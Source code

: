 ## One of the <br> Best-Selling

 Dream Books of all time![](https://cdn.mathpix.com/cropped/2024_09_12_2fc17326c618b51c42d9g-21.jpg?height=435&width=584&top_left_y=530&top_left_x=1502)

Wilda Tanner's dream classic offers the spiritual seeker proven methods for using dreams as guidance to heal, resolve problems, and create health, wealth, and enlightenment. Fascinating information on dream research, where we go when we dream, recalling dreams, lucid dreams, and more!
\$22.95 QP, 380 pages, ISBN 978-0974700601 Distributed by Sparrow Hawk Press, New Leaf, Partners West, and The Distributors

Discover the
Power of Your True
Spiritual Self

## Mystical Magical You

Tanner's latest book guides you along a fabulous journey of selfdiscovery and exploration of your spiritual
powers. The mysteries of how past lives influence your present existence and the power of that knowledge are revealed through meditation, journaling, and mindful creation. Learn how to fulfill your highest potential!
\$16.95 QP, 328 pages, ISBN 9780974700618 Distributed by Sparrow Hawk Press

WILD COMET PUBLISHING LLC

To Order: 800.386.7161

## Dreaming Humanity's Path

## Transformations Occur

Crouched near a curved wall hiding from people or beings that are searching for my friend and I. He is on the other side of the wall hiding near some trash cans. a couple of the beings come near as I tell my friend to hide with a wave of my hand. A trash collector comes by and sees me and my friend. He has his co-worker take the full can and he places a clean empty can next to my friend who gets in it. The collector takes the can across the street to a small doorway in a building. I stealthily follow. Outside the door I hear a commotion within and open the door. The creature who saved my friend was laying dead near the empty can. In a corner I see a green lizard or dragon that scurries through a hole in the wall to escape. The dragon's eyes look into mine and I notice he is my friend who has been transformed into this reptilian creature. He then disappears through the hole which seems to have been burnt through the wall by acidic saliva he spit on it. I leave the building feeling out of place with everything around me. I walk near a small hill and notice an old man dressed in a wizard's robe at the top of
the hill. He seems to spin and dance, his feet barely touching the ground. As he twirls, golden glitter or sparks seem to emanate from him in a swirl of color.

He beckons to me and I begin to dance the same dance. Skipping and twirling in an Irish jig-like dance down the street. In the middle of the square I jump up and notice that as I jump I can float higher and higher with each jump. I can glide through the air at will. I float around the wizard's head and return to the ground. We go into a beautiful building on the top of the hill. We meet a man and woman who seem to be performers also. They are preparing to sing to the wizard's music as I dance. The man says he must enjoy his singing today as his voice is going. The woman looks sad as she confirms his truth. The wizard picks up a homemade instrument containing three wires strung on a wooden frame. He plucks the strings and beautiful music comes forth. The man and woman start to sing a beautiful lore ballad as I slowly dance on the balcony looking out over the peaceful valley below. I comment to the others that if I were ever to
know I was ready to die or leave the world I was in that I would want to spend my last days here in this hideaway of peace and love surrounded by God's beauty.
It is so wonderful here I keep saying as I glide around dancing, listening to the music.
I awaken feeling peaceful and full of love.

——————

→ Task statement
Restate word for word only the lines running from the beginning of the data to the line holding "## Transformations Occur", both included.

→ Your solution
Source code

: ## One of the <br> Best-Selling

 Dream Books of all time![](https://cdn.mathpix.com/cropped/2024_09_12_2fc17326c618b51c42d9g-21.jpg?height=435&width=584&top_left_y=530&top_left_x=1502)

Wilda Tanner's dream classic offers the spiritual seeker proven methods for using dreams as guidance to heal, resolve problems, and create health, wealth, and enlightenment. Fascinating information on dream research, where we go when we dream, recalling dreams, lucid dreams, and more!
\$22.95 QP, 380 pages, ISBN 978-0974700601 Distributed by Sparrow Hawk Press, New Leaf, Partners West, and The Distributors

Discover the
Power of Your True
Spiritual Self

## Mystical Magical You

Tanner's latest book guides you along a fabulous journey of selfdiscovery and exploration of your spiritual
powers. The mysteries of how past lives influence your present existence and the power of that knowledge are revealed through meditation, journaling, and mindful creation. Learn how to fulfill your highest potential!
\$16.95 QP, 328 pages, ISBN 9780974700618 Distributed by Sparrow Hawk Press

WILD COMET PUBLISHING LLC

To Order: 800.386.7161

## Dreaming Humanity's Path

## Transformations Occur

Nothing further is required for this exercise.